§ Exercise: A line qualifies if it holds the string "alEntrar". Copy every qualifying line from the records.

§ Input records:

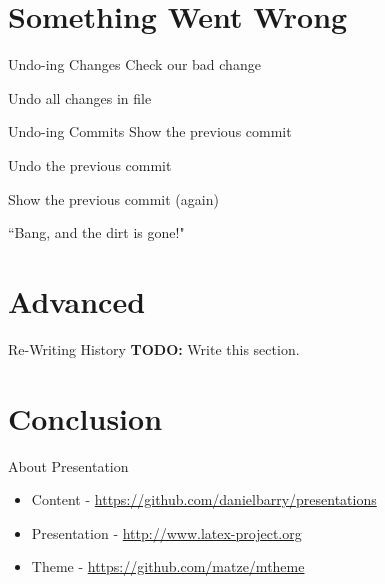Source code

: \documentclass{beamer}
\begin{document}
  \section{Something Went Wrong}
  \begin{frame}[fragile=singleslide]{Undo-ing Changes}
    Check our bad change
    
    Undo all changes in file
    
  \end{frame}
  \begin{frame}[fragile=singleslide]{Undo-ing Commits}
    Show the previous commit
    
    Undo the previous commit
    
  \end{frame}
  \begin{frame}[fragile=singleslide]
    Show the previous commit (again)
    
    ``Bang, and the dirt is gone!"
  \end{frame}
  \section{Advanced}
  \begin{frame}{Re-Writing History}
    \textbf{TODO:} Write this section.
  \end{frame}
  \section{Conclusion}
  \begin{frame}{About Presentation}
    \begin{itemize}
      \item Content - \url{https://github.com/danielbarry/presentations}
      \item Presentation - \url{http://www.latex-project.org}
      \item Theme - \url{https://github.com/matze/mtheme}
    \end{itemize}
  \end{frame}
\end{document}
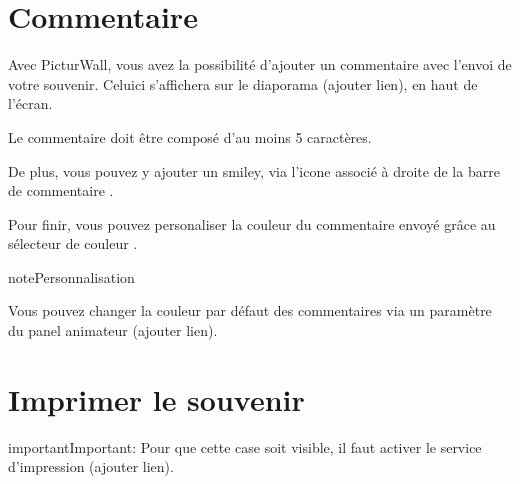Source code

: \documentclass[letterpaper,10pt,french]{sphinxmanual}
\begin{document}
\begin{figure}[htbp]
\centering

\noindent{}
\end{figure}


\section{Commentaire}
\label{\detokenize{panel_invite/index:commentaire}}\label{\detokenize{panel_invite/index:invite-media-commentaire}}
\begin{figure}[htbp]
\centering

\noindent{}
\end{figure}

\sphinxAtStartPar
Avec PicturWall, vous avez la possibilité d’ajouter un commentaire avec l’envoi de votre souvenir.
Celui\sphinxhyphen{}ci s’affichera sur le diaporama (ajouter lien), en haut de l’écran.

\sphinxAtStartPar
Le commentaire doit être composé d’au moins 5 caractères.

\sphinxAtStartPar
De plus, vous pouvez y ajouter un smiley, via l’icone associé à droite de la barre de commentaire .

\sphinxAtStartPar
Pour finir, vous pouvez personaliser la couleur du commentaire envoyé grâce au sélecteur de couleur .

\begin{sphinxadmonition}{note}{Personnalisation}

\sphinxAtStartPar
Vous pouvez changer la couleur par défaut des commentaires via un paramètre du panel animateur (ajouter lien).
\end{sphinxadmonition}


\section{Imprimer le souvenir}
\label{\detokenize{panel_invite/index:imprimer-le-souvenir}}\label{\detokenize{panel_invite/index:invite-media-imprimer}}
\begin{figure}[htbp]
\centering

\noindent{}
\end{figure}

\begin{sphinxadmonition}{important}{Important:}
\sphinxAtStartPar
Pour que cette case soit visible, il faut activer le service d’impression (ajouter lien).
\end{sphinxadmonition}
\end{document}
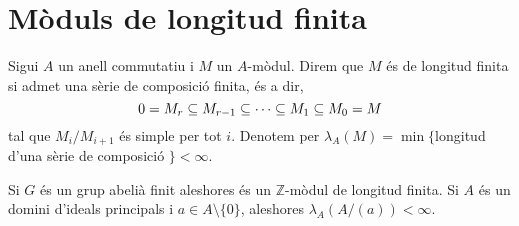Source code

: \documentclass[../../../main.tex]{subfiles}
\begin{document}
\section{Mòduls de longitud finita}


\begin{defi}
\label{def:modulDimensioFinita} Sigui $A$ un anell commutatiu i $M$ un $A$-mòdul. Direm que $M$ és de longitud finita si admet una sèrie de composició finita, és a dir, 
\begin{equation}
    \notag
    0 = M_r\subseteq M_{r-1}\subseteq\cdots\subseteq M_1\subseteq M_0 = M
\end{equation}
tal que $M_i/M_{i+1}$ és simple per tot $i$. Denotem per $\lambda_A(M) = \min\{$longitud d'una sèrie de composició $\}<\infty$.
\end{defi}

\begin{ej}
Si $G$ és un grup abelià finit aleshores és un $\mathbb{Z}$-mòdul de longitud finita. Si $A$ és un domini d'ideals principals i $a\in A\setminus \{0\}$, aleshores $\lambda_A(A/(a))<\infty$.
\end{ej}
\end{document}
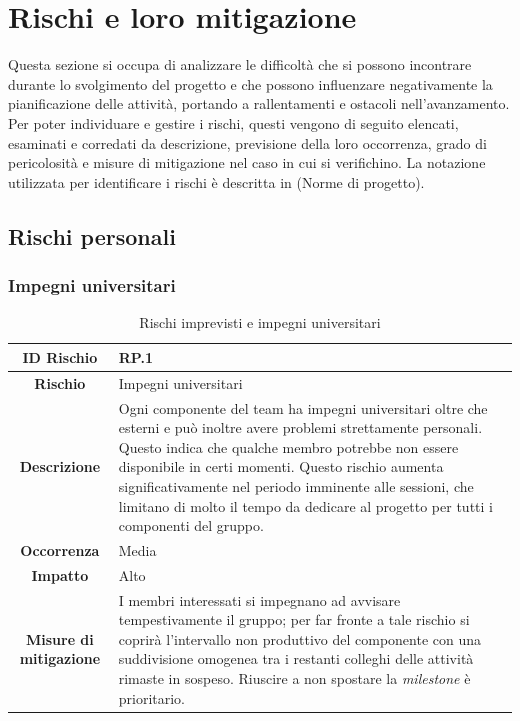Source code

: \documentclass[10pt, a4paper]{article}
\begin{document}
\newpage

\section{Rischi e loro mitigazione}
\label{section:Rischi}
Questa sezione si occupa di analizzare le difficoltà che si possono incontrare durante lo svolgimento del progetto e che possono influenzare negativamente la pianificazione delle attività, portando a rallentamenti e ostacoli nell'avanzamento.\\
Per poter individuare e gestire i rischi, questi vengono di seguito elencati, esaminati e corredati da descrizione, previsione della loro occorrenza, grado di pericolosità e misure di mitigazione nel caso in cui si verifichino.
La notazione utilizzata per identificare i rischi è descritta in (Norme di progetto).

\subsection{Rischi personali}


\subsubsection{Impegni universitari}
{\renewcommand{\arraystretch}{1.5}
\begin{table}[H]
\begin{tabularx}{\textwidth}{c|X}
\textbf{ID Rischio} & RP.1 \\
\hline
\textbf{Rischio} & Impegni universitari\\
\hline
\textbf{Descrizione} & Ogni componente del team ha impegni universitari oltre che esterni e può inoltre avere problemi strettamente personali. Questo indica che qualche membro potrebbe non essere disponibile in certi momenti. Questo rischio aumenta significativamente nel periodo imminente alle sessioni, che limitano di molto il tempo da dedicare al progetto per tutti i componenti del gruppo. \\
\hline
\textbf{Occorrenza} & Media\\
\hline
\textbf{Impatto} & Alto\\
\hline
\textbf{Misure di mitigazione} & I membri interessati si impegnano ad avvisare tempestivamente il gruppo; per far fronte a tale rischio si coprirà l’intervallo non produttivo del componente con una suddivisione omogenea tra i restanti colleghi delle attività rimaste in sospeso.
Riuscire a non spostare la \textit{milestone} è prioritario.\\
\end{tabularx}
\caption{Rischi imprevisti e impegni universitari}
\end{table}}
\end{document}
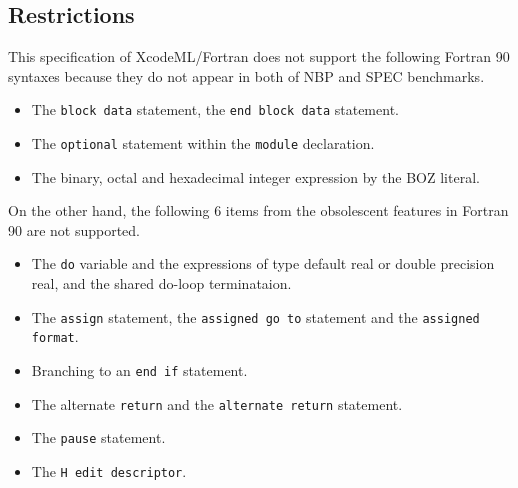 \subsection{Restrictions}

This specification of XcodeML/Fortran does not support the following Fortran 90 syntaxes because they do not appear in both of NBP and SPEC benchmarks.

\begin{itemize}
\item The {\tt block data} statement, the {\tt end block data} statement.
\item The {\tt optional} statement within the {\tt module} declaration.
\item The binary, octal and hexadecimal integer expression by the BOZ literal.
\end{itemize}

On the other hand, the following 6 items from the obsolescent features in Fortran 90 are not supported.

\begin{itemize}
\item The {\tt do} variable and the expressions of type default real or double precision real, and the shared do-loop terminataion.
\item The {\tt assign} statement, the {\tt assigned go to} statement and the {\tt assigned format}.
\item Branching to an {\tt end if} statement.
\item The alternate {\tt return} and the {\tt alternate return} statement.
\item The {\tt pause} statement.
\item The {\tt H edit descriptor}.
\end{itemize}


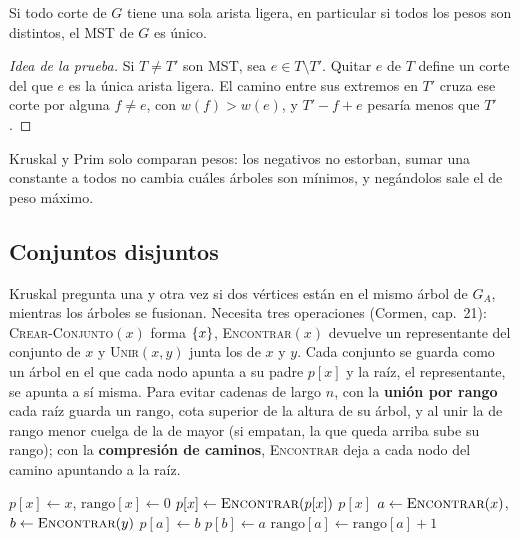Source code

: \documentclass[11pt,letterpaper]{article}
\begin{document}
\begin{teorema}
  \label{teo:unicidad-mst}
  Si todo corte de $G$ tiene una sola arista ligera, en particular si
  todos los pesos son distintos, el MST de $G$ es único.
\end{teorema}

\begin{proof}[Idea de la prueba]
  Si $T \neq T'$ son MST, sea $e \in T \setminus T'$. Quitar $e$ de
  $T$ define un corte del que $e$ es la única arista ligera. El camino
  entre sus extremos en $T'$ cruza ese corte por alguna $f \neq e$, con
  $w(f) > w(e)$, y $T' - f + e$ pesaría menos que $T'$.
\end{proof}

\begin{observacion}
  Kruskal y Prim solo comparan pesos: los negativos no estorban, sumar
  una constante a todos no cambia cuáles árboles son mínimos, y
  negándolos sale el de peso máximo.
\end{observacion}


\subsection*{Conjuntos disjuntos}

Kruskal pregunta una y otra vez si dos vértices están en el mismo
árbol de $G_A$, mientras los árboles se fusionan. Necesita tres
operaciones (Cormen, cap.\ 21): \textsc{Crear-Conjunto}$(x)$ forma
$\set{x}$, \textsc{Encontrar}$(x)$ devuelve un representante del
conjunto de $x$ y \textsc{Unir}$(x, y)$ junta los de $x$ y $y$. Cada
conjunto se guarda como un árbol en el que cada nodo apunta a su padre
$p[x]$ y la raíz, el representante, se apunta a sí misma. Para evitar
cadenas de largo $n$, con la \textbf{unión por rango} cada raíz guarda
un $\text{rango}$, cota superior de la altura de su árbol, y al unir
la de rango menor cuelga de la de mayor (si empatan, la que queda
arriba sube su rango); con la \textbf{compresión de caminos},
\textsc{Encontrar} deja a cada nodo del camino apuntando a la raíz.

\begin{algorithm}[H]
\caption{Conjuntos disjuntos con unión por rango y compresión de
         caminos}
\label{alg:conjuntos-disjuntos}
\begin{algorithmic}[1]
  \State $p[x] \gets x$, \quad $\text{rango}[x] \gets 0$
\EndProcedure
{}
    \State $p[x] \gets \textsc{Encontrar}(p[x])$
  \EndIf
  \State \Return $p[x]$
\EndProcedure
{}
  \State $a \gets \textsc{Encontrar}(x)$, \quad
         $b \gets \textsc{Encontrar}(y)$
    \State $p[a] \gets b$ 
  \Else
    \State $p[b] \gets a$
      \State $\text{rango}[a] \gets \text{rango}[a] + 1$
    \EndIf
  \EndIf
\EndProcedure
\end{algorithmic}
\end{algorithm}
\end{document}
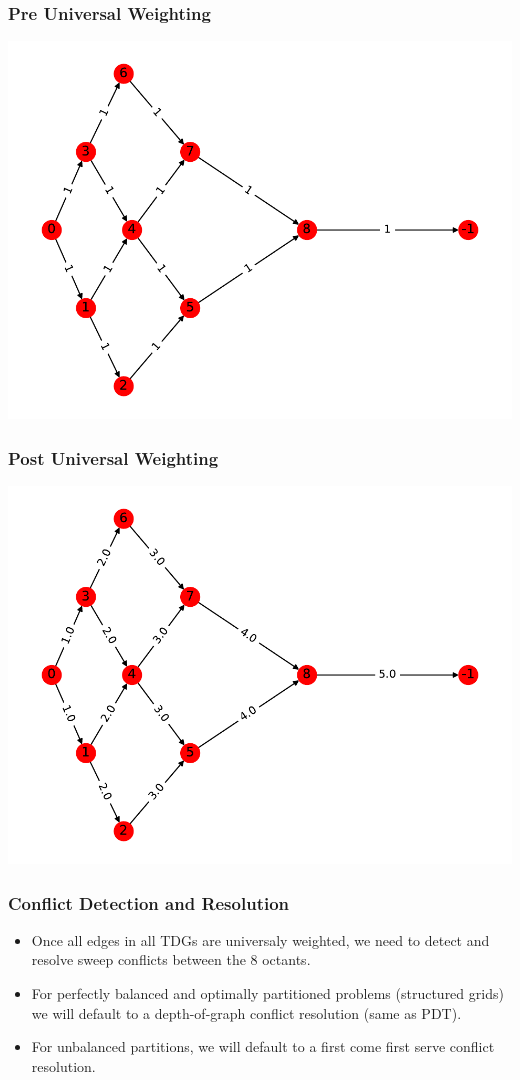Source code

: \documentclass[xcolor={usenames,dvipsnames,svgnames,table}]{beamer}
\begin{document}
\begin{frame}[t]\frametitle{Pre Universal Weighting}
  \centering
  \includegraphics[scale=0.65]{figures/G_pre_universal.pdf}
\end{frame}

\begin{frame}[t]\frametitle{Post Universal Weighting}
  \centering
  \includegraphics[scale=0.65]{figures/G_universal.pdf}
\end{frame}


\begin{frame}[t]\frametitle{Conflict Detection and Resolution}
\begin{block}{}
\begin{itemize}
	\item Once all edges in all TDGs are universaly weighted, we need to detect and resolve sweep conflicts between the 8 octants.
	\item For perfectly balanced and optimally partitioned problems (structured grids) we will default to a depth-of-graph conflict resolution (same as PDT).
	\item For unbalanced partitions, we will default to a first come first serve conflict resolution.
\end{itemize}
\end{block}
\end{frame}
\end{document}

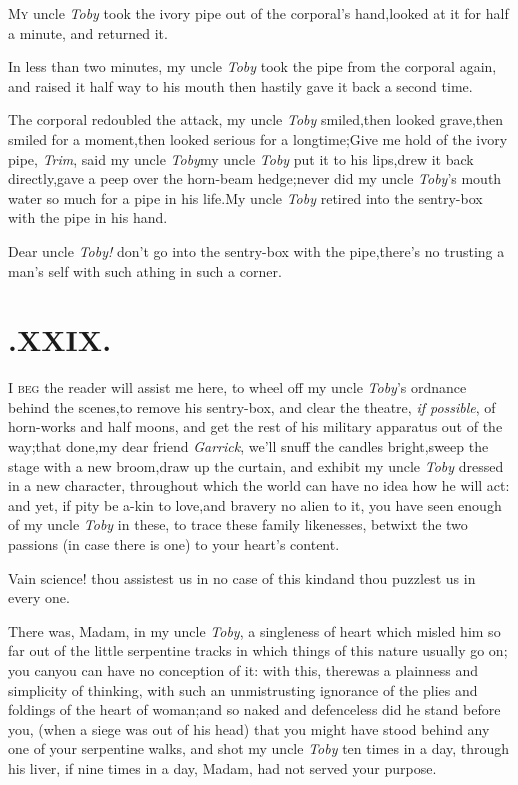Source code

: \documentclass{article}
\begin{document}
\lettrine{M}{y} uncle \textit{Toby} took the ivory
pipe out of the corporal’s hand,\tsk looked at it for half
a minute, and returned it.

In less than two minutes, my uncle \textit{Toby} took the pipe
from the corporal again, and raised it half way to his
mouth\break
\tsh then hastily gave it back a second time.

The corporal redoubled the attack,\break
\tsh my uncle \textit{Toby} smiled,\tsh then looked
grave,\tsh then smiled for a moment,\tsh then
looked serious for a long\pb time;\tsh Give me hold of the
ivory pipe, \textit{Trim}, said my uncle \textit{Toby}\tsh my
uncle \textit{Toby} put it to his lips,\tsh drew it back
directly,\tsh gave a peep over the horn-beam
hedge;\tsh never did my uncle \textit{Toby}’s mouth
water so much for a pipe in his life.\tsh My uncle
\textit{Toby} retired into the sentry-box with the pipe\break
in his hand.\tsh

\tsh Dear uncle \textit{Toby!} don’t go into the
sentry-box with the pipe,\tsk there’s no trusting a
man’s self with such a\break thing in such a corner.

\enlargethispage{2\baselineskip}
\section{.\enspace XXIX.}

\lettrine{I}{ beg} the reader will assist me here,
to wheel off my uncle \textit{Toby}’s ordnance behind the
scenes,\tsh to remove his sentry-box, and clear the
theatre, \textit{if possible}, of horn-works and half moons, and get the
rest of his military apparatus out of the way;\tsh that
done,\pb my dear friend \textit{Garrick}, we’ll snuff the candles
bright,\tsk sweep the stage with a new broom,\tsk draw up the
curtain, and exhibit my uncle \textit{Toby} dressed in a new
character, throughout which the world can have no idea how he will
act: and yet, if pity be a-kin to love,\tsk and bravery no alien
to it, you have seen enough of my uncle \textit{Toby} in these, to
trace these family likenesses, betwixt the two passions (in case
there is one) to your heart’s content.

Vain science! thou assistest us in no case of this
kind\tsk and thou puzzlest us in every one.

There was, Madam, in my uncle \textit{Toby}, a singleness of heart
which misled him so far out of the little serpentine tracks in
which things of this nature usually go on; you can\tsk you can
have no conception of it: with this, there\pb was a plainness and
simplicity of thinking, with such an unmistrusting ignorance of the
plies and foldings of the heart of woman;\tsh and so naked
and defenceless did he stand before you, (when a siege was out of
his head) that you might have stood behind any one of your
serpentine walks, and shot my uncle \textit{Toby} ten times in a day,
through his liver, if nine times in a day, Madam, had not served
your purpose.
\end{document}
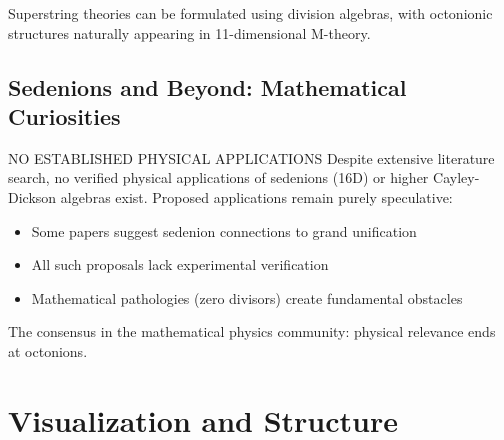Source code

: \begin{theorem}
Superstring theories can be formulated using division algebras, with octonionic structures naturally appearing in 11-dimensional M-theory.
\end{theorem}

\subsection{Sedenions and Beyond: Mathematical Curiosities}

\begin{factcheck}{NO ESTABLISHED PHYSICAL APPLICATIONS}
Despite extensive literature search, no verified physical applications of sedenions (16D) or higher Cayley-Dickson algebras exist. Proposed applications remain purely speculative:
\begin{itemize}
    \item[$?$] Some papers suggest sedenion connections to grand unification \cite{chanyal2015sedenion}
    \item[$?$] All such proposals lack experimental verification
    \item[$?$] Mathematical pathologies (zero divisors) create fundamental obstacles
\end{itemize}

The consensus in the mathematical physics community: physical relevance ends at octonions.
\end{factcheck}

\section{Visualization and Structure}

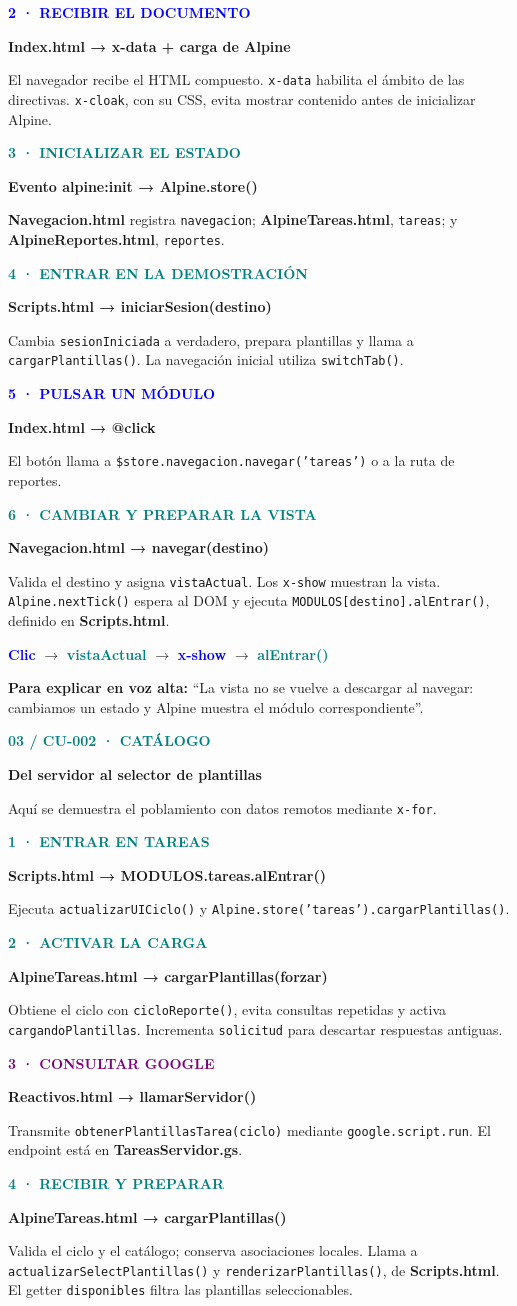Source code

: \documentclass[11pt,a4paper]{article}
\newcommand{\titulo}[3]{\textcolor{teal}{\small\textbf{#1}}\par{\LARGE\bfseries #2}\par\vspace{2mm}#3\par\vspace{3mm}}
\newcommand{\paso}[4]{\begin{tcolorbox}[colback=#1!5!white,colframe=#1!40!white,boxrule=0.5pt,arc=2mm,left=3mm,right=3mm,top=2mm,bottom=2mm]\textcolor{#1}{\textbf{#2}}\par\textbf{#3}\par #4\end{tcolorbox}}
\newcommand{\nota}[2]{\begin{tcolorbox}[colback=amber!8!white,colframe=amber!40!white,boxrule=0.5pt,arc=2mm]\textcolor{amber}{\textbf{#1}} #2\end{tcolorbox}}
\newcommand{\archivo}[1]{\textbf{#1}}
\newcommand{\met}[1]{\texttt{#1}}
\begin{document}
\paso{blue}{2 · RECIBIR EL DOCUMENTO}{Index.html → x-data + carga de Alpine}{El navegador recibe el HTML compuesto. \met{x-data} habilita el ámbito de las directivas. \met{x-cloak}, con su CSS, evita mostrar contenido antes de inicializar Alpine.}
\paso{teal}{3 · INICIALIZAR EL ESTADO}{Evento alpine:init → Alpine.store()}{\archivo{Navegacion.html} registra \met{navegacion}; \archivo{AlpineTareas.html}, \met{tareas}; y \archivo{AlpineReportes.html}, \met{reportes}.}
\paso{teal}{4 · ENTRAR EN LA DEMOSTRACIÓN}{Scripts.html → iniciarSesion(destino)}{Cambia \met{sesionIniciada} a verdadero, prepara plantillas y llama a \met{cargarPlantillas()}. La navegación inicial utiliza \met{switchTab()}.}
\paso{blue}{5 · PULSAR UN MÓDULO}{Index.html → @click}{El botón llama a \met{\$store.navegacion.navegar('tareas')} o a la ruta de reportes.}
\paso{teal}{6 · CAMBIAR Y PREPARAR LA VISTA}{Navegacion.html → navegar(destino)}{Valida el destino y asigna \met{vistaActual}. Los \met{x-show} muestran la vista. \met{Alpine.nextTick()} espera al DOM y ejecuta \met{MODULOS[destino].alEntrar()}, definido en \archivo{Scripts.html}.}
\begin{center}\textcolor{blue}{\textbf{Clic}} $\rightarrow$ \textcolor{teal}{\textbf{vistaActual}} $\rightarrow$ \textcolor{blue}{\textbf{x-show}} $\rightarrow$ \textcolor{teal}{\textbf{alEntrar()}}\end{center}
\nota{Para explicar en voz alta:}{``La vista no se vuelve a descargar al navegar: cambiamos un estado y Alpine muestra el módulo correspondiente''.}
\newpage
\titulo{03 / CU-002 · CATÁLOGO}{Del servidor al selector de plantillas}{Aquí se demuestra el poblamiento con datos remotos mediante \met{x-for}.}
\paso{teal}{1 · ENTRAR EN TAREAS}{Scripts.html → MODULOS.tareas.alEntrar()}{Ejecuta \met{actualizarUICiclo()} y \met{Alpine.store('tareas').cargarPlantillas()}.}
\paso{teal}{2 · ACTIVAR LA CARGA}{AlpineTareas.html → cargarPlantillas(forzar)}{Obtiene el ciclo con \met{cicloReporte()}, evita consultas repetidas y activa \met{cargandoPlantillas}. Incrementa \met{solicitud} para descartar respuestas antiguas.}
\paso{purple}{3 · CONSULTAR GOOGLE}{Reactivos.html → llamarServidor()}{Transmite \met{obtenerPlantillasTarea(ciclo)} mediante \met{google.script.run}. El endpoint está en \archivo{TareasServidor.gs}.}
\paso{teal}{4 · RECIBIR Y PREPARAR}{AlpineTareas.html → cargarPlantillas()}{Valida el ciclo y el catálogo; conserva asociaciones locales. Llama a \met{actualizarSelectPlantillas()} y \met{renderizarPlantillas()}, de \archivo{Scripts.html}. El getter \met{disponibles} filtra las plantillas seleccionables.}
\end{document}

§ Result of the exercise:
\paso{teal}{6 · CAMBIAR Y PREPARAR LA VISTA}{Navegacion.html → navegar(destino)}{Valida el destino y asigna \met{vistaActual}. Los \met{x-show} muestran la vista. \met{Alpine.nextTick()} espera al DOM y ejecuta \met{MODULOS[destino].alEntrar()}, definido en \archivo{Scripts.html}.}
\begin{center}\textcolor{blue}{\textbf{Clic}} $\rightarrow$ \textcolor{teal}{\textbf{vistaActual}} $\rightarrow$ \textcolor{blue}{\textbf{x-show}} $\rightarrow$ \textcolor{teal}{\textbf{alEntrar()}}\end{center}
\paso{teal}{1 · ENTRAR EN TAREAS}{Scripts.html → MODULOS.tareas.alEntrar()}{Ejecuta \met{actualizarUICiclo()} y \met{Alpine.store('tareas').cargarPlantillas()}.}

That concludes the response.